Segment Start: Supplied records

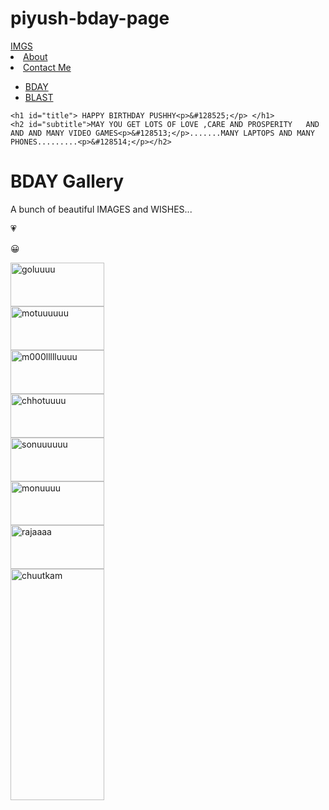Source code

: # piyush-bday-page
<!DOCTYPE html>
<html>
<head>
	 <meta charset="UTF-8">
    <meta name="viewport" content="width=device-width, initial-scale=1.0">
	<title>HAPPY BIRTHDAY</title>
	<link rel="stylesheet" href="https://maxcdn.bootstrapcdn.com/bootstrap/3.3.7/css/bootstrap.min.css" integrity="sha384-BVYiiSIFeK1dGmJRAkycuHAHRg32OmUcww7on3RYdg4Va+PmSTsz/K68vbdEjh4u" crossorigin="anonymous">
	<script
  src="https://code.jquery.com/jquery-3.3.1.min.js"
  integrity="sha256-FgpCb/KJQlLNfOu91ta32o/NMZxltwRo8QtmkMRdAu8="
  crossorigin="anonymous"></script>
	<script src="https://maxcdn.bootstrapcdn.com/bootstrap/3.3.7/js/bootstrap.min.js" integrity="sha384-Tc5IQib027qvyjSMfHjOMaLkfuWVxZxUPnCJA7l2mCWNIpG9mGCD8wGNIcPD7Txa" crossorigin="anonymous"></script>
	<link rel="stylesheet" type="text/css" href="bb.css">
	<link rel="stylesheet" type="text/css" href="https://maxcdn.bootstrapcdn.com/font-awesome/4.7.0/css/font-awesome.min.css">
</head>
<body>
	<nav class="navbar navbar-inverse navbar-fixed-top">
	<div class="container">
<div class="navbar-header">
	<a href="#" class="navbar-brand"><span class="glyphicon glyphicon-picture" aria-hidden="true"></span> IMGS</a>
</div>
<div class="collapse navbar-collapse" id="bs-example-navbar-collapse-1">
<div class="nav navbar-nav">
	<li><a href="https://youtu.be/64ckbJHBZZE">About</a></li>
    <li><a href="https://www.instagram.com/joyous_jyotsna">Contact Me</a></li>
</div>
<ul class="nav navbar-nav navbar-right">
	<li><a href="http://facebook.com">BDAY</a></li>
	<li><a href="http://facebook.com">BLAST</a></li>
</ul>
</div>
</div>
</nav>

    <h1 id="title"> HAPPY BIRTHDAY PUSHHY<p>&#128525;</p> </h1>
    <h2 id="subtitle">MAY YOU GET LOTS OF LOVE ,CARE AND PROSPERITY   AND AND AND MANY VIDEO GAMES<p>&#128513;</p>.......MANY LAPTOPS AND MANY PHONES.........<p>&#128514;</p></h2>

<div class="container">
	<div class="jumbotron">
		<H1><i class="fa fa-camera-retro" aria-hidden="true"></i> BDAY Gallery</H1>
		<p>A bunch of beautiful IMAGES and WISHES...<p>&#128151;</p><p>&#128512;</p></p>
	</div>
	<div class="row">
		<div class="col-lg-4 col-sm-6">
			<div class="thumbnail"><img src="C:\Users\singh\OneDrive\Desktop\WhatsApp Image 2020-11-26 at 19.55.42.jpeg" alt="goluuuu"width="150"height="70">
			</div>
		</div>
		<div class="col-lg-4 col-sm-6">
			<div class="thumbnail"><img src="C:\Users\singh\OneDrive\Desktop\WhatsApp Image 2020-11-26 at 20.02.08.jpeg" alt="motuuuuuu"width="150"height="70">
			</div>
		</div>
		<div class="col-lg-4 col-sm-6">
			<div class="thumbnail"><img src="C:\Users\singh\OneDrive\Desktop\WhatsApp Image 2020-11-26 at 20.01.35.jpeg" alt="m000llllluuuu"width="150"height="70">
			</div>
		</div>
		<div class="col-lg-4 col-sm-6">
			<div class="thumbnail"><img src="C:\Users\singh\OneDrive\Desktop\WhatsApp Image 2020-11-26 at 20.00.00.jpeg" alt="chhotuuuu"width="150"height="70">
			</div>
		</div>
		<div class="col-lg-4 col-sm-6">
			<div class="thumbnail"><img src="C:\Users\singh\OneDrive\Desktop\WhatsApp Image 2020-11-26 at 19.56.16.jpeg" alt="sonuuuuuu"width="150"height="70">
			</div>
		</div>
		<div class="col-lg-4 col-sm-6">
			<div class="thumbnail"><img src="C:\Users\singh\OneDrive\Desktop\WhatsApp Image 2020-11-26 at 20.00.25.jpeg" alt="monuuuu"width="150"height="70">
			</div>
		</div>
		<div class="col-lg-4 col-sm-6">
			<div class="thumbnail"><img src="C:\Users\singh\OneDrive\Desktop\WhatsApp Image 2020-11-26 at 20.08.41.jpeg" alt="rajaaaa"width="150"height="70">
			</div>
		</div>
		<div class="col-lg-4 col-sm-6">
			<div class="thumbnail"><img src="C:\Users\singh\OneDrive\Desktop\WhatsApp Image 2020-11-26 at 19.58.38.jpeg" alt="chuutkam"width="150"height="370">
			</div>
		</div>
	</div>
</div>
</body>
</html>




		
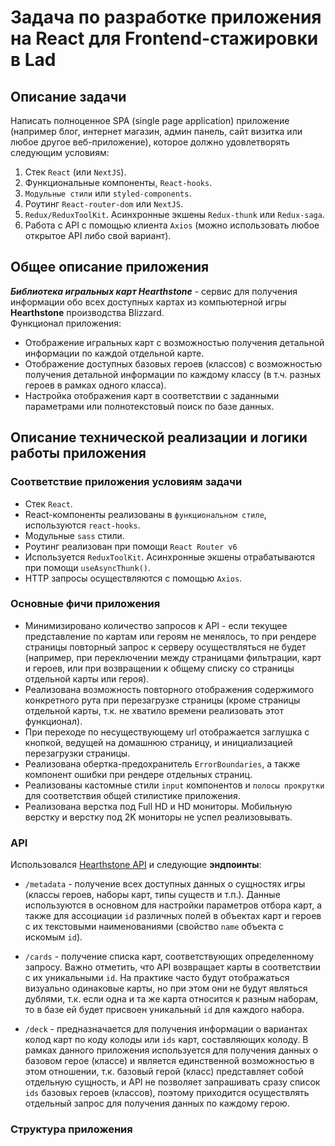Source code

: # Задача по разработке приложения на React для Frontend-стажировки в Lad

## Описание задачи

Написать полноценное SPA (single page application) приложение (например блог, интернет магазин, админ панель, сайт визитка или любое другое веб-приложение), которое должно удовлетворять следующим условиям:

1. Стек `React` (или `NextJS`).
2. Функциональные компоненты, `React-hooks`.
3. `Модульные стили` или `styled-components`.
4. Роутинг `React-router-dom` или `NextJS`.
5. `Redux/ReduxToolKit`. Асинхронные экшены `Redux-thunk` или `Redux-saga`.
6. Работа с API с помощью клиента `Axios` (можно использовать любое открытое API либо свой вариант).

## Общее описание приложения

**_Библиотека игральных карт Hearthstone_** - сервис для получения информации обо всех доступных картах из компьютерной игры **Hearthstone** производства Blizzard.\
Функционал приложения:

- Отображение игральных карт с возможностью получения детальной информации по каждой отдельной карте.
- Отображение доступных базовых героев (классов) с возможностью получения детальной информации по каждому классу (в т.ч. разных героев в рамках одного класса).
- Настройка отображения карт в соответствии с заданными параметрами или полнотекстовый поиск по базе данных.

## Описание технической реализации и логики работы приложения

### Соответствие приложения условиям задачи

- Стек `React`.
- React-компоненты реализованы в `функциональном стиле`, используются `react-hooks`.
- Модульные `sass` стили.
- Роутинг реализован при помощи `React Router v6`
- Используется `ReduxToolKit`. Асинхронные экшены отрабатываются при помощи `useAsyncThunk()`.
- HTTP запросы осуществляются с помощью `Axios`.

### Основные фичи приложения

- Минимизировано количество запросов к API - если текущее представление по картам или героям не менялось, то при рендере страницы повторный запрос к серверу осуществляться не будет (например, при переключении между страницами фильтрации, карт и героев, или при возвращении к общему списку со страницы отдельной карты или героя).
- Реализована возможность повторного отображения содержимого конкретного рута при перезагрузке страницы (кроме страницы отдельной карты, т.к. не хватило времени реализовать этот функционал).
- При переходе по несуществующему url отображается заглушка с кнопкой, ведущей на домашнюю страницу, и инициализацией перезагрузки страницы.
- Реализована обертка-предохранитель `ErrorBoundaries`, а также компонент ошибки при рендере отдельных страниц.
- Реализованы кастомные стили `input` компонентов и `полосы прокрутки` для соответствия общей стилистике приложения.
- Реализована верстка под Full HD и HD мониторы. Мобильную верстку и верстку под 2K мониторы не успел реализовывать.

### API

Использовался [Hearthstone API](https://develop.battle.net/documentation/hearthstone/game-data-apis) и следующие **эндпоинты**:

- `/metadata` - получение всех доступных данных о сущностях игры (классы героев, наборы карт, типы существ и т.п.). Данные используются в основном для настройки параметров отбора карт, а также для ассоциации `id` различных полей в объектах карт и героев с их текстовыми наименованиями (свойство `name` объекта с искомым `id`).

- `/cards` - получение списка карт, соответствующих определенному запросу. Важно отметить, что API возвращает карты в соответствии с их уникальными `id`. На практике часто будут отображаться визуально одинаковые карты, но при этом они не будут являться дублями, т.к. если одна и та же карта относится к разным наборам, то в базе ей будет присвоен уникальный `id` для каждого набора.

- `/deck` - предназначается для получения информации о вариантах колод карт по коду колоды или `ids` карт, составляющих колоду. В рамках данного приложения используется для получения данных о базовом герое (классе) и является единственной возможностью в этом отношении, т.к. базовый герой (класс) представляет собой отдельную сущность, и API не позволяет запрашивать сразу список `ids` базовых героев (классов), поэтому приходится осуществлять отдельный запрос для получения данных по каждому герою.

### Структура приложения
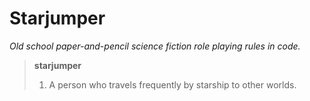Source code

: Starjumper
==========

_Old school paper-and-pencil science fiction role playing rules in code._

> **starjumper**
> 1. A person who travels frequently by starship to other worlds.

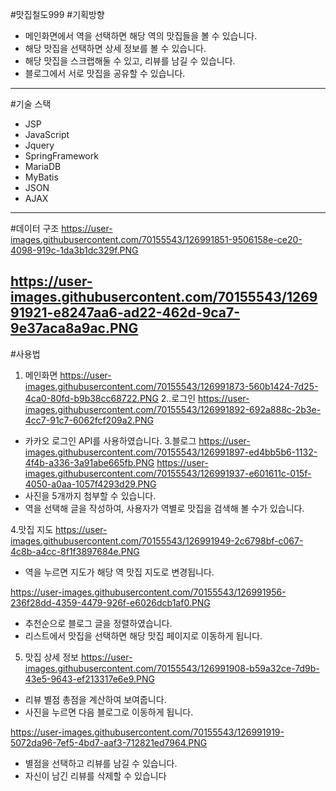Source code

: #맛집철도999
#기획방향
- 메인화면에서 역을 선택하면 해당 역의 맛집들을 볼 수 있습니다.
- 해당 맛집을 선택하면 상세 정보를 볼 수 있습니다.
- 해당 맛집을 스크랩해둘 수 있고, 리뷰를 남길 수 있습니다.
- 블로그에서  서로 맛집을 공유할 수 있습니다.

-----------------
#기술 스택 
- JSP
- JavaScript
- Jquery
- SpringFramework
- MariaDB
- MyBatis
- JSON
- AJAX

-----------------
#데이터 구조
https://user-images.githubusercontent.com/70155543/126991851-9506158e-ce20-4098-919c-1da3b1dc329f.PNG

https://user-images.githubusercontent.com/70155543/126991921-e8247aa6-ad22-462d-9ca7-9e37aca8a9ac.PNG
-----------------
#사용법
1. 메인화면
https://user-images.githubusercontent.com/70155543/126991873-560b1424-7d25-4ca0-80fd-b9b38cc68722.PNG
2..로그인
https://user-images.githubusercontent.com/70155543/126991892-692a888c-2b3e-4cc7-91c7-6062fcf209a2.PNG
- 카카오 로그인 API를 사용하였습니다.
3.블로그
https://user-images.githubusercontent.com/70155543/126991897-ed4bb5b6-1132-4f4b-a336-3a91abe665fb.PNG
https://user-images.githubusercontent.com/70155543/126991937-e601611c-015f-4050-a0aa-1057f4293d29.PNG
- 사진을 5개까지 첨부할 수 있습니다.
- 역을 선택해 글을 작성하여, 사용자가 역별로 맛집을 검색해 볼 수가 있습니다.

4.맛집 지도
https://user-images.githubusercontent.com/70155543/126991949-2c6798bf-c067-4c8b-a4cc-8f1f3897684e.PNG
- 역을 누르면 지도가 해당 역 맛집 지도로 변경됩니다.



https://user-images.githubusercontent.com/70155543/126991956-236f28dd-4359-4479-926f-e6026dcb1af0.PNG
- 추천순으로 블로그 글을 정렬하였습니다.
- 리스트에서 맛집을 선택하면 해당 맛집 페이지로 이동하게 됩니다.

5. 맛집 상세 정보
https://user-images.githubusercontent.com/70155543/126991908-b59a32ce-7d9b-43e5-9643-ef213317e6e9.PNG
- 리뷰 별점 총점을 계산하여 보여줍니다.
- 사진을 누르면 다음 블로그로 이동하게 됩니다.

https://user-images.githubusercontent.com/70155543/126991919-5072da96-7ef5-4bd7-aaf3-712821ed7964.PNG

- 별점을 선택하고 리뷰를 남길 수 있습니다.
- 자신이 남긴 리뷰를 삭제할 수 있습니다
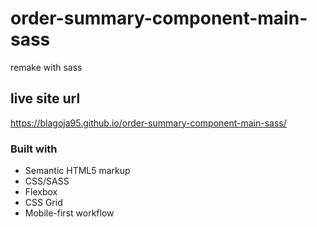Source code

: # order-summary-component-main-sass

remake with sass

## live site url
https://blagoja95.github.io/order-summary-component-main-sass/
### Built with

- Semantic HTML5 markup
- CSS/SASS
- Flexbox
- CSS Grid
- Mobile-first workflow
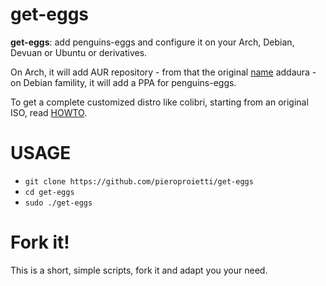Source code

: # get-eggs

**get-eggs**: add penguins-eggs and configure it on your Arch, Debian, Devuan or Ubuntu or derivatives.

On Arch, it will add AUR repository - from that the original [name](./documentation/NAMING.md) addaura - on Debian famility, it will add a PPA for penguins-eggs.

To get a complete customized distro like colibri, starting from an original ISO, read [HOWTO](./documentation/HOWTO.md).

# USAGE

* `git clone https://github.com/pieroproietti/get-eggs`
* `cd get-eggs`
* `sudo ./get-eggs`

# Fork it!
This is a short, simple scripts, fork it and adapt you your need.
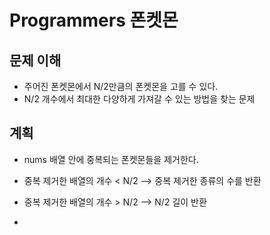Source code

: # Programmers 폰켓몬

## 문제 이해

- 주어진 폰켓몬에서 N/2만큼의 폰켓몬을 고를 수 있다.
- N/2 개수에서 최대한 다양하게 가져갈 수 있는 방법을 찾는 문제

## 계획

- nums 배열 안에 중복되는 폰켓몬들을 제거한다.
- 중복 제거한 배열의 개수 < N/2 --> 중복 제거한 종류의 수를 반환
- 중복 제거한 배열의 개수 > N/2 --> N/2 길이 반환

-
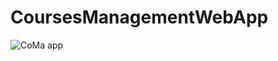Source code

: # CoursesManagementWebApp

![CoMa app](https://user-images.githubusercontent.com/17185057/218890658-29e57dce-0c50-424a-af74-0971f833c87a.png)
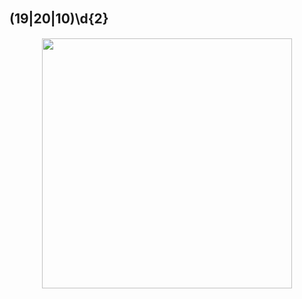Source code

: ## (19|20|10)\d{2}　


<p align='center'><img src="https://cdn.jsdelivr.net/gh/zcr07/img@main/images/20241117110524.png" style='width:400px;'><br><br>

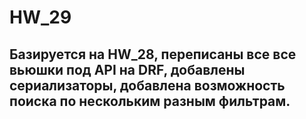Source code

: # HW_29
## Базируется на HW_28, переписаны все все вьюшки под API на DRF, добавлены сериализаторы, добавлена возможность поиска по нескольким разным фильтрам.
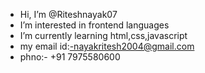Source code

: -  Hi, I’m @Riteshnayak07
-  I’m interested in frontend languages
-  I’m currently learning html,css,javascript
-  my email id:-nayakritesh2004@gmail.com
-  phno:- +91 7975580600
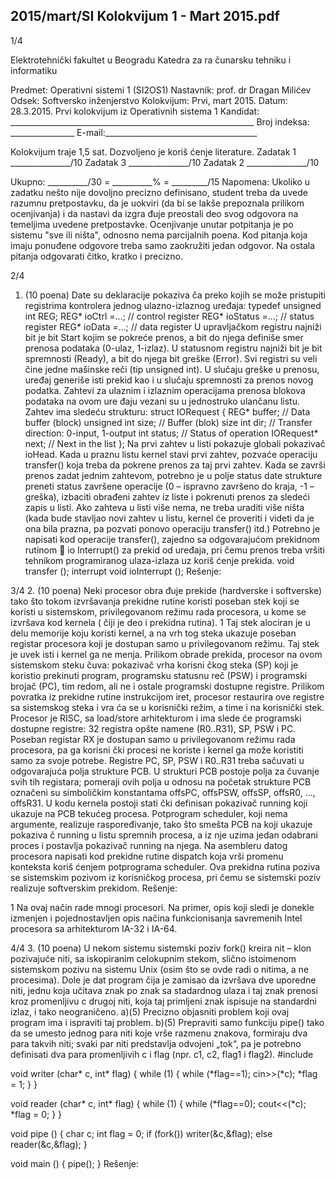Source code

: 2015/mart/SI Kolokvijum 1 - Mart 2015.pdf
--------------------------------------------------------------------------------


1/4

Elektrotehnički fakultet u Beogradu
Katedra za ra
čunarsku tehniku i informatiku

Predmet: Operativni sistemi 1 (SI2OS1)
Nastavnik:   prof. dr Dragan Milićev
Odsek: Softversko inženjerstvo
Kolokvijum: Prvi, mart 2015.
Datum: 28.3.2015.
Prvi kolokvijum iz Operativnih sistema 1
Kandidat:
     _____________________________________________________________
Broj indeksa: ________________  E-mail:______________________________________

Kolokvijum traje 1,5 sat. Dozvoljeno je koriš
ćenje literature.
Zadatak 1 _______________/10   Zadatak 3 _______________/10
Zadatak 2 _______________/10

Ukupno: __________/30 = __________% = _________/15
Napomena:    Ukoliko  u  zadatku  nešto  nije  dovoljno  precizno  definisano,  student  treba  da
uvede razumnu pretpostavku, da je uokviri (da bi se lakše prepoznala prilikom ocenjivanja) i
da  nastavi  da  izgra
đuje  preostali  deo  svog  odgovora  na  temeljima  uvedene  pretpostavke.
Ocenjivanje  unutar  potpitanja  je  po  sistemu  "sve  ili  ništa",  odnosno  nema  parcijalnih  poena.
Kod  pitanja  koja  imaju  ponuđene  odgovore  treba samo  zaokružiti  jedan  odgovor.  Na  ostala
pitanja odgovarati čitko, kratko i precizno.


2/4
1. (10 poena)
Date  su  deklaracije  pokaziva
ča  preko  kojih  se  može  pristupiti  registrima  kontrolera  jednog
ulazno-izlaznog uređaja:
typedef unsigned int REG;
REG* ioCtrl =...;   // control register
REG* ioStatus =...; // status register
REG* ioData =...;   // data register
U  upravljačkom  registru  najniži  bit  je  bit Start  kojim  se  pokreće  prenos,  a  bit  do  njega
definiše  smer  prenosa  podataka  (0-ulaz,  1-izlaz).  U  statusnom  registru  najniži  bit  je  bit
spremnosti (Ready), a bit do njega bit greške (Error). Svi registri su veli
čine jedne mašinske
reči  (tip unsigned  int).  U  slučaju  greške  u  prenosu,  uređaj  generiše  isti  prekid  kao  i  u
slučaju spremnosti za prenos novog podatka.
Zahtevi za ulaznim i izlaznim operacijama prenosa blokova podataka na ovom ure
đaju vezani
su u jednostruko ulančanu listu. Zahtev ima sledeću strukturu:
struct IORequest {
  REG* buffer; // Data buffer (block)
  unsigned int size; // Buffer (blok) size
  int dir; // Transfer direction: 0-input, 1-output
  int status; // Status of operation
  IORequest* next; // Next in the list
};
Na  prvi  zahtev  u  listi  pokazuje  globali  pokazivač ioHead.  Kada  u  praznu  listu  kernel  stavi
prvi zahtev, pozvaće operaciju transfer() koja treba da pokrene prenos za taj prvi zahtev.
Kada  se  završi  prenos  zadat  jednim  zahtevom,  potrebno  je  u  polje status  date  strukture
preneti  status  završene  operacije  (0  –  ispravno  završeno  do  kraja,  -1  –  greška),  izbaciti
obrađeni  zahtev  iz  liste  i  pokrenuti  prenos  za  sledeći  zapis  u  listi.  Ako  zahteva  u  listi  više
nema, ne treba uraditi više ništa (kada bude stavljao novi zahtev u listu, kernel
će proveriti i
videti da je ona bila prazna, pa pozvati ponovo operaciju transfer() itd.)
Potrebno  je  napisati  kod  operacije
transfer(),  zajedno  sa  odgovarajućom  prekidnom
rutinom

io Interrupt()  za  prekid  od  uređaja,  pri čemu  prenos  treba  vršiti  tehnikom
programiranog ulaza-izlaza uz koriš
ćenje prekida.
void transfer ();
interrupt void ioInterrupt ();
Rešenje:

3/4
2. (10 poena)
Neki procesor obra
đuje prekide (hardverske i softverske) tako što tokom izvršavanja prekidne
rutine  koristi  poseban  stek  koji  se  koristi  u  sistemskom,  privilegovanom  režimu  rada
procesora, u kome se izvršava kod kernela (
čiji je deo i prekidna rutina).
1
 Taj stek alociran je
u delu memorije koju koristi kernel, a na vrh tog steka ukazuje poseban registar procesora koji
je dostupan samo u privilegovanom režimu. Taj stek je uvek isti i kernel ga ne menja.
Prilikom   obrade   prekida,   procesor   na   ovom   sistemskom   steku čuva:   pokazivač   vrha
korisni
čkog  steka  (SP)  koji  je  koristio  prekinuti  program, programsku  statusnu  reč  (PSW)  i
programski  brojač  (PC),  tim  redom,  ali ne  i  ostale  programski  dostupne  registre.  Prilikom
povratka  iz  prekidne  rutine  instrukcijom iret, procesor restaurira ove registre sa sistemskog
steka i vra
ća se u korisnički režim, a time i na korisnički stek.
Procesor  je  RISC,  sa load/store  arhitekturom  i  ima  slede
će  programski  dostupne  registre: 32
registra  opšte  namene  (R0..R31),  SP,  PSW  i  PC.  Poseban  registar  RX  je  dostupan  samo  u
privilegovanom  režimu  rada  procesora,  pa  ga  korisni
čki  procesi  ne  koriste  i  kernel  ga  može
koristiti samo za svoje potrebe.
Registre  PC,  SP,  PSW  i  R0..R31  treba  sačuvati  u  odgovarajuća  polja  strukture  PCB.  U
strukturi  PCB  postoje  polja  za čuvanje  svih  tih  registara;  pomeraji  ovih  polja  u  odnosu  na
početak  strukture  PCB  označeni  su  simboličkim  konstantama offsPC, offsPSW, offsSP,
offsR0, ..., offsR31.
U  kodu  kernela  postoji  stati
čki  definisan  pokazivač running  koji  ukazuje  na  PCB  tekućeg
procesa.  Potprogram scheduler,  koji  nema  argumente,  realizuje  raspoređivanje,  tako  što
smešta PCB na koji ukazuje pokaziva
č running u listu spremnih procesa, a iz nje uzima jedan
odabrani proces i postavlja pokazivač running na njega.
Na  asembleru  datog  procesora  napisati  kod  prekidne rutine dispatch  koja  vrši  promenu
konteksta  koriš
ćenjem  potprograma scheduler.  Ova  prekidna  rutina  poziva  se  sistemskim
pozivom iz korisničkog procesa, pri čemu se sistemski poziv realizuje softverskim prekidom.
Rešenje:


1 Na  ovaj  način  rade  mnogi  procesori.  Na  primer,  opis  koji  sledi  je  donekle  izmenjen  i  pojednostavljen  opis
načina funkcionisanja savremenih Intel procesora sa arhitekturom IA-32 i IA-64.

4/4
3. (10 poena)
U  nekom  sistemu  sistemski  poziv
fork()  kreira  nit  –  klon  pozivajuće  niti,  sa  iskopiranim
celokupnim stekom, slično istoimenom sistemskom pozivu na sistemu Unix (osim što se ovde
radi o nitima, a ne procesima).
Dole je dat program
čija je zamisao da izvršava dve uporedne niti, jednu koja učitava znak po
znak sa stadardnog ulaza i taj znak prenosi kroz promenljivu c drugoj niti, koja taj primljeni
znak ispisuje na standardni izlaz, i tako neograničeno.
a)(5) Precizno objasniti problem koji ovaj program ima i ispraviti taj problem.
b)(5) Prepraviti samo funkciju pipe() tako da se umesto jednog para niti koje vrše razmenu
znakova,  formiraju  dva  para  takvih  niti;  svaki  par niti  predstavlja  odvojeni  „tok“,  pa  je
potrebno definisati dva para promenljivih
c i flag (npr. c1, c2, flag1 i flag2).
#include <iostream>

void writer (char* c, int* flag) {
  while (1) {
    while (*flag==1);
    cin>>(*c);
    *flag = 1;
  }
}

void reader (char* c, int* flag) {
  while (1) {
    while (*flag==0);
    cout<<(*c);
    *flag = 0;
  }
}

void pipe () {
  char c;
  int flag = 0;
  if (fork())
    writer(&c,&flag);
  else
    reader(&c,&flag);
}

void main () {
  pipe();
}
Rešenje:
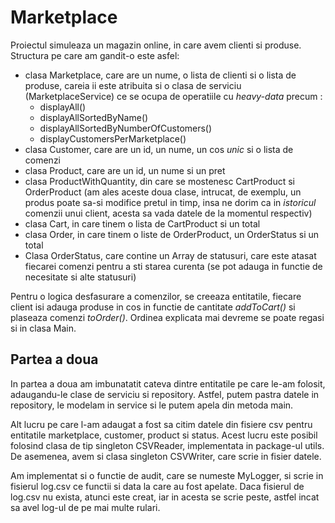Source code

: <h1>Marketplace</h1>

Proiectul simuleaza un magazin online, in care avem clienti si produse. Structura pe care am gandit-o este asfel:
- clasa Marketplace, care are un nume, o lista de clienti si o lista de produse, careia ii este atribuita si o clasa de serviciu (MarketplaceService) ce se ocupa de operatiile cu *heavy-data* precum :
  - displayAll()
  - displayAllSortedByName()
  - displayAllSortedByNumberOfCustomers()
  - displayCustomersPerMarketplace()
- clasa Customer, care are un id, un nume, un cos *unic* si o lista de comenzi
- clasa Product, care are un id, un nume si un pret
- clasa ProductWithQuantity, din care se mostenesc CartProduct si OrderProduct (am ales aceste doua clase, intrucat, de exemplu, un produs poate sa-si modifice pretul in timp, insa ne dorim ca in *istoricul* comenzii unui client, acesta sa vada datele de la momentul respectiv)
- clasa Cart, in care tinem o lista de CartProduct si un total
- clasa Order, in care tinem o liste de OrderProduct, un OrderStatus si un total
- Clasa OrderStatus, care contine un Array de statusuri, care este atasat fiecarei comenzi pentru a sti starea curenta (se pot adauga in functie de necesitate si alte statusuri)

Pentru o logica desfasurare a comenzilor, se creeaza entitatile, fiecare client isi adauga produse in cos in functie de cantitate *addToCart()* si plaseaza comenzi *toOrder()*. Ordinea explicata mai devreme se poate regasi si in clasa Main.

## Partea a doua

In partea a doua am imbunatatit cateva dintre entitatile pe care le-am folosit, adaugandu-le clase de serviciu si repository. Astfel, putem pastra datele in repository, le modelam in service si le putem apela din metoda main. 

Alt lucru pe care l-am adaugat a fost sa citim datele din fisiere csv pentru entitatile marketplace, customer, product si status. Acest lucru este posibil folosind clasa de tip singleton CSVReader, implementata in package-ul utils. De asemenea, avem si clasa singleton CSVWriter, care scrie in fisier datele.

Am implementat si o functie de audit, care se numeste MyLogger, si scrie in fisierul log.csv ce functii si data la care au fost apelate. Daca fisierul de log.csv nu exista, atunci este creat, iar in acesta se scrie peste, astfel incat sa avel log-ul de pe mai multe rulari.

Segment End: Supplied records

▶ **The task**:
The answer is every line in the data where the word "register" appears.

▶ **Exercise solution**:
REG* ioCtrl =...;   // control register
REG* ioStatus =...; // status register
REG* ioData =...;   // data register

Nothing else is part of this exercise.